INSTRUCTIONS TO FOLLOW:
Within the records, which lines hold the string "based"? Report each one by copying it.

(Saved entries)
****

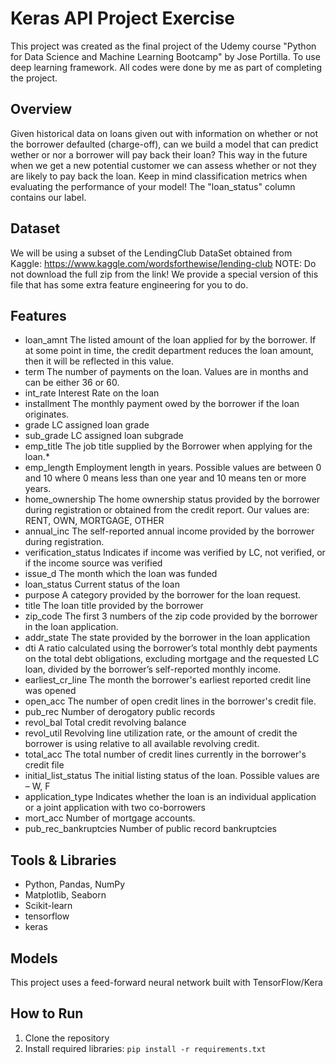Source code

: # Keras API Project Exercise
This project was created as the final project of the Udemy course "Python for Data Science and Machine Learning Bootcamp" by Jose Portilla.
To use deep learning framework.
All codes were done by me as part of completing the project.

## Overview
Given historical data on loans given out with information on whether or not the borrower defaulted (charge-off), can we build a model that can predict wether or nor a borrower will pay back their loan? This way in the future when we get a new potential customer we can assess whether or not they are likely to pay back the loan. Keep in mind classification metrics when evaluating the performance of your model!
The "loan_status" column contains our label.


## Dataset
We will be using a subset of the LendingClub DataSet obtained from Kaggle: https://www.kaggle.com/wordsforthewise/lending-club
NOTE: Do not download the full zip from the link! We provide a special version of this file that has some extra feature engineering for you to do.

## Features
- loan_amnt	The listed amount of the loan applied for by the borrower. If at some point in time, the credit department reduces the loan amount, then it will be reflected in this value.
- term	The number of payments on the loan. Values are in months and can be either 36 or 60.
- int_rate	Interest Rate on the loan
- installment	The monthly payment owed by the borrower if the loan originates.
- grade	LC assigned loan grade
- sub_grade	LC assigned loan subgrade
- emp_title	The job title supplied by the Borrower when applying for the loan.*
- emp_length	Employment length in years. Possible values are between 0 and 10 where 0 means less than one year and 10 means ten or more years.
- home_ownership	The home ownership status provided by the borrower during registration or obtained from the credit report. Our values are: RENT, OWN, MORTGAGE, OTHER
- annual_inc	The self-reported annual income provided by the borrower during registration.
- verification_status	Indicates if income was verified by LC, not verified, or if the income source was verified
- issue_d	The month which the loan was funded
- loan_status	Current status of the loan
- purpose	A category provided by the borrower for the loan request.
- title	The loan title provided by the borrower
- zip_code	The first 3 numbers of the zip code provided by the borrower in the loan application.
- addr_state	The state provided by the borrower in the loan application
- dti	A ratio calculated using the borrower’s total monthly debt payments on the total debt obligations, excluding mortgage and the requested LC loan, divided by the borrower’s self-reported monthly income.
- earliest_cr_line	The month the borrower's earliest reported credit line was opened
- open_acc	The number of open credit lines in the borrower's credit file.
- pub_rec	Number of derogatory public records
- revol_bal	Total credit revolving balance
- revol_util	Revolving line utilization rate, or the amount of credit the borrower is using relative to all available revolving credit.
- total_acc	The total number of credit lines currently in the borrower's credit file
- initial_list_status	The initial listing status of the loan. Possible values are – W, F
- application_type	Indicates whether the loan is an individual application or a joint application with two co-borrowers
- mort_acc	Number of mortgage accounts.
- pub_rec_bankruptcies	Number of public record bankruptcies

## Tools & Libraries
- Python, Pandas, NumPy
- Matplotlib, Seaborn
- Scikit-learn
- tensorflow
- keras

## Models
This project uses a feed-forward neural network built with TensorFlow/Kera

## How to Run
1. Clone the repository
2. Install required libraries: `pip install -r requirements.txt`
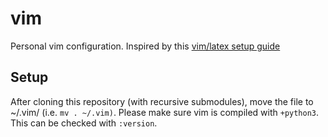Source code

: # vim
Personal vim configuration. Inspired by this [vim/latex setup guide](https://web.ma.utexas.edu/users/vandyke/notes/getting_started_latex_vim/getting_started.pdf)

## Setup
After cloning this repository (with recursive submodules), move the file to ~/.vim/ (i.e. `mv . ~/.vim)`.
Please make sure vim is compiled with `+python3`. This can be checked with `:version`.

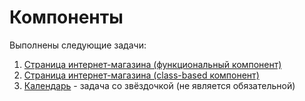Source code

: Компоненты
===

Выполнены следующие задачи:

1. [Страница интернет-магазина (функциональный компонент)](store-func/shop)
2. [Страница интернет-магазина (class-based компонент)](store-class/shop)
3. [Календарь](calendar/calendar) - задача со звёздочкой (не является обязательной)
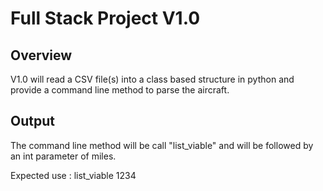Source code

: # Full Stack Project V1.0

## Overview

V1.0 will read a CSV file(s) into a class based structure in python and provide a  command line method to parse the aircraft.

## Output

The command line method will be call "list_viable" and will be followed by an int parameter of miles.

Expected use : list_viable 1234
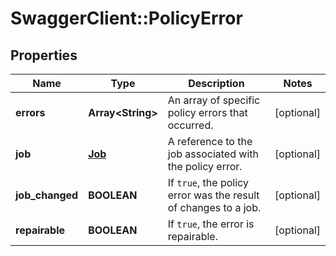 # SwaggerClient::PolicyError

## Properties
Name | Type | Description | Notes
------------ | ------------- | ------------- | -------------
**errors** | **Array&lt;String&gt;** | An array of specific policy errors that occurred. | [optional] 
**job** | [**Job**](Job.md) | A reference to the job associated with the policy error. | [optional] 
**job_changed** | **BOOLEAN** | If `true`, the policy error was the result of changes to a job. | [optional] 
**repairable** | **BOOLEAN** | If `true`, the error is repairable. | [optional] 


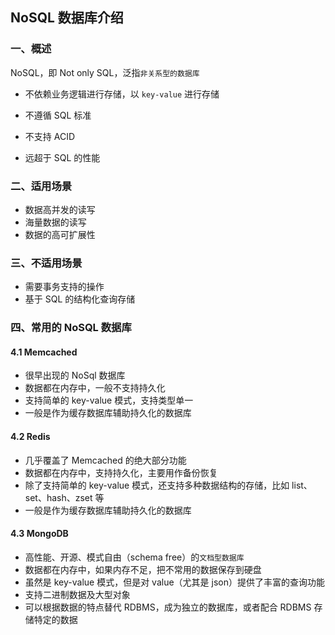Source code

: ## NoSQL 数据库介绍

### 一、概述

NoSQL，即 Not only SQL，泛指`非关系型的数据库`

- 不依赖业务逻辑进行存储，以 `key-value` 进行存储

- 不遵循 SQL 标准

- 不支持 ACID 

- 远超于 SQL 的性能



### 二、适用场景

- 数据高并发的读写
- 海量数据的读写
- 数据的高可扩展性



### 三、不适用场景

- 需要事务支持的操作
- 基于 SQL 的结构化查询存储



### 四、常用的 NoSQL 数据库

#### 4.1 Memcached

- 很早出现的 NoSql 数据库
- 数据都在内存中，一般不支持持久化
- 支持简单的 key-value 模式，支持类型单一
- 一般是作为缓存数据库辅助持久化的数据库



#### 4.2 Redis

- 几乎覆盖了 Memcached 的绝大部分功能
- 数据都在内存中，支持持久化，主要用作备份恢复
- 除了支持简单的 key-value 模式，还支持多种数据结构的存储，比如 list、set、hash、zset 等
- 一般是作为缓存数据库辅助持久化的数据库



#### 4.3 MongoDB

- 高性能、开源、模式自由（schema free）的`文档型数据库`
- 数据都在内存中，如果内存不足，把不常用的数据保存到硬盘
- 虽然是 key-value 模式，但是对 value（尤其是 json）提供了丰富的查询功能
- 支持二进制数据及大型对象
- 可以根据数据的特点替代 RDBMS，成为独立的数据库，或者配合 RDBMS 存储特定的数据


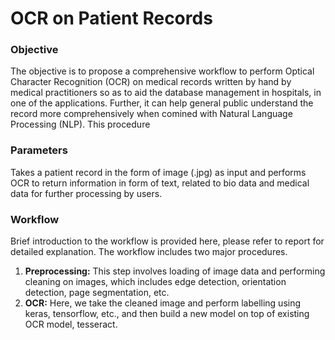 # OCR on Patient Records

### Objective

The objective is to propose a comprehensive workflow to perform Optical Character Recognition (OCR) on medical records written by hand by medical practitioners so as to aid the database management in hospitals, in one of the applications. Further, it can help general public understand the record more comprehensively when comined with Natural Language Processing (NLP). This procedure

### Parameters

Takes a patient record in the form of image (.jpg) as input and performs OCR to return information in form of text, related to bio data and medical data for further processing by users.

### Workflow

Brief introduction to the workflow is provided here, please refer to report for detailed explanation. The workflow includes two major procedures.

1. **Preprocessing:** This step involves loading of image data and performing cleaning on images, which includes edge detection, orientation detection, page segmentation, etc.
2. **OCR:** Here, we take the cleaned image and perform labelling using keras, tensorflow, etc., and then build a new model on top of existing OCR model, tesseract.
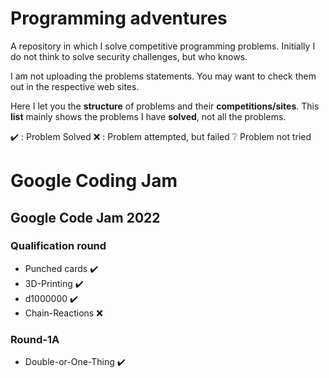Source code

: # Programming adventures
A repository in which I solve competitive programming problems.
Initially I do not think to solve security challenges, but who knows.

I am not uploading the problems statements. You may want to check them out in the respective web sites.

Here I let you the **structure** of problems and their **competitions/sites**. This **list** mainly shows the problems I have **solved**, not all the problems.

:heavy_check_mark: : Problem Solved
:x: : Problem attempted, but failed
:grey_question: Problem not tried

# Google Coding Jam
## Google Code Jam 2022
### Qualification round
* Punched cards :heavy_check_mark:
* 3D-Printing :heavy_check_mark:
* d1000000 :heavy_check_mark:
* Chain-Reactions :x:
### Round-1A
* Double-or-One-Thing :heavy_check_mark:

****

TASK SOLUTION:
2. [Страница интернет-магазина (class-based компонент)](store-class/shop)
V1.0 will read a CSV file(s) into a class based structure in python and provide a  command line method to parse the aircraft.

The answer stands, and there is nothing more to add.